EXERCISE REQUIREMENTS
Starting at the first line of the listing below, repeat each line exactly until you have repeated the one containing "U.S. Customs and"; skip the pictures.

TASK DATA
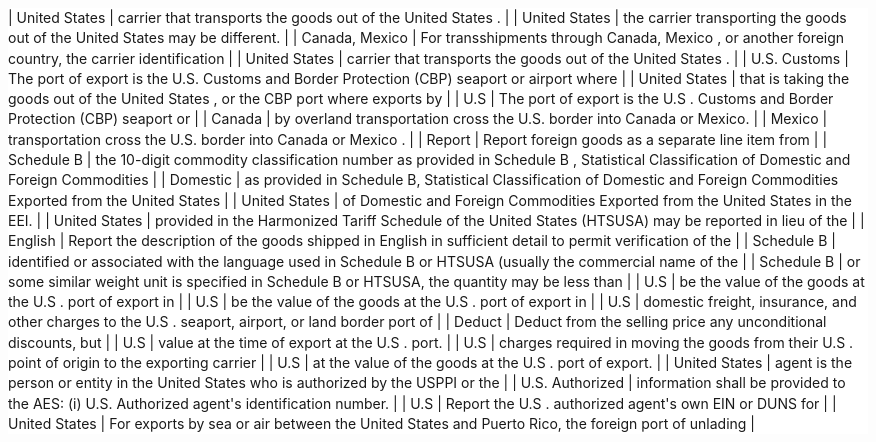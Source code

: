 | United States                                      | carrier that transports the goods out of the United States .                                                                                          |
| United States                                      | the carrier transporting the goods out of the United States  may be different.                                                                        |
| Canada, Mexico                                     | For transshipments through  Canada, Mexico , or another foreign country, the carrier identification                                                   |
| United States                                      | carrier that transports the goods out of the United States .                                                                                          |
| U.S. Customs                                       | The port of export is the  U.S. Customs and Border Protection (CBP) seaport or airport where                                                          |
| United States                                      | that is taking the goods out of the United States , or the CBP port where exports by                                                                  |
| U.S                                                | The port of export is the  U.S . Customs and Border Protection (CBP) seaport or                                                                       |
| Canada                                             | by overland transportation cross the U.S. border into Canada  or Mexico.                                                                              |
| Mexico                                             | transportation cross the U.S. border into Canada or Mexico .                                                                                          |
| Report                                             | Report foreign goods as a separate line item from                                                                                                     |
| Schedule B                                         | the 10-digit commodity classification number as provided in Schedule B , Statistical Classification of Domestic and Foreign Commodities               |
| Domestic                                           | as provided in Schedule B, Statistical Classification of Domestic and Foreign Commodities Exported from the United States                             |
| United States                                      | of Domestic and Foreign Commodities Exported from the United States  in the EEI.                                                                      |
| United States                                      | provided in the Harmonized Tariff Schedule of the United States (HTSUSA) may be reported in lieu of the                                               |
| English                                            | Report the description of the goods shipped in  English in sufficient detail to permit verification of the                                            |
| Schedule B                                         | identified or associated with the language used in Schedule B or HTSUSA (usually the commercial name of the                                           |
| Schedule B                                         | or some similar weight unit is specified in Schedule B or HTSUSA, the quantity may be less than                                                       |
| U.S                                                | be the value of the goods at the U.S . port of export in                                                                                              |
| U.S                                                | be the value of the goods at the U.S . port of export in                                                                                              |
| U.S                                                | domestic freight, insurance, and other charges to the U.S . seaport, airport, or land border port of                                                  |
| Deduct                                             | Deduct from the selling price any unconditional discounts, but                                                                                        |
| U.S                                                | value at the time of export at the U.S . port.                                                                                                        |
| U.S                                                | charges required in moving the goods from their U.S . point of origin to the exporting carrier                                                        |
| U.S                                                | at the value of the goods at the U.S . port of export.                                                                                                |
| United States                                      | agent is the person or entity in the United States who is authorized by the USPPI or the                                                              |
| U.S. Authorized                                    | information shall be provided to the AES: (i) U.S. Authorized  agent's identification number.                                                         |
| U.S                                                | Report the  U.S . authorized agent's own EIN or DUNS for                                                                                              |
| United States                                      | For exports by sea or air between the  United States and Puerto Rico, the foreign port of unlading                                                    |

ANSWER AREA
Source code

: | United States                                      | carrier that transports the goods out of the United States .                                                                                          |
| United States                                      | the carrier transporting the goods out of the United States  may be different.                                                                        |
| Canada, Mexico                                     | For transshipments through  Canada, Mexico , or another foreign country, the carrier identification                                                   |
| United States                                      | carrier that transports the goods out of the United States .                                                                                          |
| U.S. Customs                                       | The port of export is the  U.S. Customs and Border Protection (CBP) seaport or airport where                                                          |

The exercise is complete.